Wisdom 3: Duality in Fire

Tuesday, April 24, 2018

As we continue to spend time reflecting on our duality, we revisit the theme of trial and endurance; we ask and we pray . . . from whence comes the strength, courage, and clarity we need to discern Jesus’ Way through the fires of life?

Adapted from a Favorite written on May 29, 2010.

Chastised a little, they shall be greatly blessed, because God tried them and found them worthy of himself.

Worthiness is a quality we may undervalue in our culture that relies heavily on nurturing independence with high doses of self-esteem.  As with all good things, too much of it becomes a bad thing, as my Dad used to say.  Self-knowledge and self-esteem are not that far from narcissism; and self-flagellation is not a healthy tool for us to use when we step back to look at ourselves.  Sadism and masochism are the flip side of a willingness to suffer for the sake of another.  And if we are sisters and brother in Christ, we look to God for direction rather than to our own egos.

The human existence is a constant tightrope-walking along the spectrum of desirable and undesirable qualities.

From our study of James this year: Consider it all joy, my brothers, when you encounter various trials, for you know that the testing of your faith produces perseverance. And let perseverance be perfect, so that you may be perfect and complete, lacking in nothing.  (James 1:2-3)

The perfection God asks of us is not that we live a life without flaw, but that we persevere in doing God’s will, and in finding the good in the trials we undergo for the conversion and redemption of others.  The joy we know from participating in God’s economy is far greater and longer lasting than the fleeting happiness we experience resulting from contentment we feel at the end of a good day.  Suffering for show, or suffering for the sake of suffering is the flip side of the salvific suffering which Christ undergoes for the redemption of others.  And if we are sisters and brother in Christ, we are worthy through self-sacrifice of our own agendas for God’s better plan.

The human existence is a joyful one when we persevere through trials in faith, live through hope and bind with others in love.

Lives lived in Christ shine, and shall dart about as sparks through stubble, and the alternative is to live as the wicked who receive their punishment to match their thoughts, since they neglected justice and forsook the Lord. 

This is the wisdom offered to us today so that we might examine our motivations. In this way we discern the origin of our actions to discover if they are worthy of God’s love for us. Do we sacrifice for self? Or do we sacrifice for God?

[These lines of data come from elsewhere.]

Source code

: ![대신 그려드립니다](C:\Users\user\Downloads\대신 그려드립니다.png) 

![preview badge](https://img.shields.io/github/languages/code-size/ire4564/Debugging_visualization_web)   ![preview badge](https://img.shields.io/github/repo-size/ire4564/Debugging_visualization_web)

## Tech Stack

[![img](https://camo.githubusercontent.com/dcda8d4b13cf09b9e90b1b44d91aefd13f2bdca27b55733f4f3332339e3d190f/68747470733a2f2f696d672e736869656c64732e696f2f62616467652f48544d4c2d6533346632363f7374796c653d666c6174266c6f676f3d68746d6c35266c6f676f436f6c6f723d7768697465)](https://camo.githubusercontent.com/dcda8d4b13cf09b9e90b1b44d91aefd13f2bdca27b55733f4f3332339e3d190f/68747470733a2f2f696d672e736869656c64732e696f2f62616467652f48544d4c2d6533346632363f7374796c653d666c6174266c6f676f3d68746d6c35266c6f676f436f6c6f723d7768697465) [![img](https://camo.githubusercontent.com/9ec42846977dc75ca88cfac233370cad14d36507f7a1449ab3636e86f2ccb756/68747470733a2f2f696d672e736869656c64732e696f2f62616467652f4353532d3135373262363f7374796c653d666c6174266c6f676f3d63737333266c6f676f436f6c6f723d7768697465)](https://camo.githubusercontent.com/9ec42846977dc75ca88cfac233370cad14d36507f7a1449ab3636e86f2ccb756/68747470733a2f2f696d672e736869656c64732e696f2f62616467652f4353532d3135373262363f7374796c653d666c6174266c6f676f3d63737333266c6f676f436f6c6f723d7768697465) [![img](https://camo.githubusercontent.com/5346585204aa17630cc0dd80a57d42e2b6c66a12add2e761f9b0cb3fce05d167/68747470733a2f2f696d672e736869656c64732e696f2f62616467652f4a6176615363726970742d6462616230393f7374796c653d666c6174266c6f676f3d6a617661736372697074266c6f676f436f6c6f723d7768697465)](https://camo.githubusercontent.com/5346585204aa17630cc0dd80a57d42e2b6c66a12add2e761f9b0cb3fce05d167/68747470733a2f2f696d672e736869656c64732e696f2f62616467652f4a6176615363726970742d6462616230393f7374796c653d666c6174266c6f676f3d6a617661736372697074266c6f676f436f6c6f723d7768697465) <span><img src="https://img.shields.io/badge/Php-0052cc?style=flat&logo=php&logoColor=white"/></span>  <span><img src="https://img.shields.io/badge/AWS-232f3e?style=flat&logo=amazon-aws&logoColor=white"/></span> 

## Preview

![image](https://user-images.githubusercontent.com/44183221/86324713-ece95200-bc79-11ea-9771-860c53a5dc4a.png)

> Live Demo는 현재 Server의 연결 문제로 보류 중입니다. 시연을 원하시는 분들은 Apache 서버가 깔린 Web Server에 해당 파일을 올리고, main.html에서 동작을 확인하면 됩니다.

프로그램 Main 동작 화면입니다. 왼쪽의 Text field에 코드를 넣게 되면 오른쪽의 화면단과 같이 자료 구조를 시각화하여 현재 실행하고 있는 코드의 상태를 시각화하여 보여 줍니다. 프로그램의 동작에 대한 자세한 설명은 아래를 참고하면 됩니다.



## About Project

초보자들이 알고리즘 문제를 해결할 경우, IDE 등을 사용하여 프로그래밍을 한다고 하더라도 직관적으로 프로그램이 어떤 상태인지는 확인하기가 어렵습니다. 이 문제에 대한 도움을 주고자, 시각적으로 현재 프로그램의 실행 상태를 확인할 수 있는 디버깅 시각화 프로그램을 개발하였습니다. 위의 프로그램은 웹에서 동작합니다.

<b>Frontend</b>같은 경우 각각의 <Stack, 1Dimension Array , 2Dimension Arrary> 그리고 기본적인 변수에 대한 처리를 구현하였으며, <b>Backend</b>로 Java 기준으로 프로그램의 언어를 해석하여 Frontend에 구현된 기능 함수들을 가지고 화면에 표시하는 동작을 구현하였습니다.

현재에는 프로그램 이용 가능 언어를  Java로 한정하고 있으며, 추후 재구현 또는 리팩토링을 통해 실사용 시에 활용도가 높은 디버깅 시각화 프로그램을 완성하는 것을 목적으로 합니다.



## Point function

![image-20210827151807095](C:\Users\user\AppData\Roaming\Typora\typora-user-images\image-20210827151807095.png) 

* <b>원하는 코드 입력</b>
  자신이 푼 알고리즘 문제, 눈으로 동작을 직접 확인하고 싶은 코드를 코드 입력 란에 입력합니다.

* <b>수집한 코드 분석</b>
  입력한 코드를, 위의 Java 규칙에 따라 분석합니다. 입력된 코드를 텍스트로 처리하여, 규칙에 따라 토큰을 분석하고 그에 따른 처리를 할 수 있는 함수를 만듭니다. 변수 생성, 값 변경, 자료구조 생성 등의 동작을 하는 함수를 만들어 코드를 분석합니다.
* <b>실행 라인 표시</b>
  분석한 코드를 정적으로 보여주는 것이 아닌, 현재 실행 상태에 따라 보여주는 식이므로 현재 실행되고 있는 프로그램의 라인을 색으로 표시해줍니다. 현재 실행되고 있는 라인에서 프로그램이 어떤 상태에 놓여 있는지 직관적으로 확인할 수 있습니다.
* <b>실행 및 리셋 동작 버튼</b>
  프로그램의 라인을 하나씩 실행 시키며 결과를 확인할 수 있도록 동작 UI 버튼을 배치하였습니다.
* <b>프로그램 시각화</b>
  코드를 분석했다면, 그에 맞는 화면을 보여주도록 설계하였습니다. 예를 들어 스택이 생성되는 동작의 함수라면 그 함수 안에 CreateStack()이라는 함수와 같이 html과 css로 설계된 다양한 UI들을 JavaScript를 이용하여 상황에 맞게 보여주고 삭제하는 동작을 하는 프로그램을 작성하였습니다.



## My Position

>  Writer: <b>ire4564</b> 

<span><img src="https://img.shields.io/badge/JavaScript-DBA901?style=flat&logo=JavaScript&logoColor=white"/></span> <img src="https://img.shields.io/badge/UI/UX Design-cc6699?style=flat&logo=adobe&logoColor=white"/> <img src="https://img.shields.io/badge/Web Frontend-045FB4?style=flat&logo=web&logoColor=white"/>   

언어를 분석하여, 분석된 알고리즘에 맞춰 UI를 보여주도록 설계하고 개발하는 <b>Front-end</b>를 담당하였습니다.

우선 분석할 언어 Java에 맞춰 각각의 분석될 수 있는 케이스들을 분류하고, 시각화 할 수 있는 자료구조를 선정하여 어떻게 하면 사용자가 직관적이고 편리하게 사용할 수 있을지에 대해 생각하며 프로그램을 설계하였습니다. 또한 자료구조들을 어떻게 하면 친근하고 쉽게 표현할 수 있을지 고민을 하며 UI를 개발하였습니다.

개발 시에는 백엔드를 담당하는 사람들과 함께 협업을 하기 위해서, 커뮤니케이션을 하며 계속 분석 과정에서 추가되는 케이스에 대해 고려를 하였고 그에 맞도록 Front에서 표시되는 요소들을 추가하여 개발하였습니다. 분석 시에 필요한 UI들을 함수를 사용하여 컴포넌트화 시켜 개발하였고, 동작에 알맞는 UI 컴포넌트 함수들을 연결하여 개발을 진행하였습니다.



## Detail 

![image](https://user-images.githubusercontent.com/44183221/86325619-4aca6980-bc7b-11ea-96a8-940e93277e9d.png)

Remembering that God does not expect perfection in all we do, we lift up our lives as sparks that fly in the dark night. Remembering that God asks us to be perfect in our perseverance through trials in love, we raise up our hearts like sparks that fly through the stubble of the winnowed field. Remembering that God asks us to remain constant in our search for truth, we rise with the flame of God’s love in us.

In the duality of fire that destroys when it goes beyond reasonable limits yet sustains when it brings light and nourishment to cold darkness, we rest in the wisdom of God.


To reflect more on the duality of fire, enter the word Sparks in the blog search bar and explore.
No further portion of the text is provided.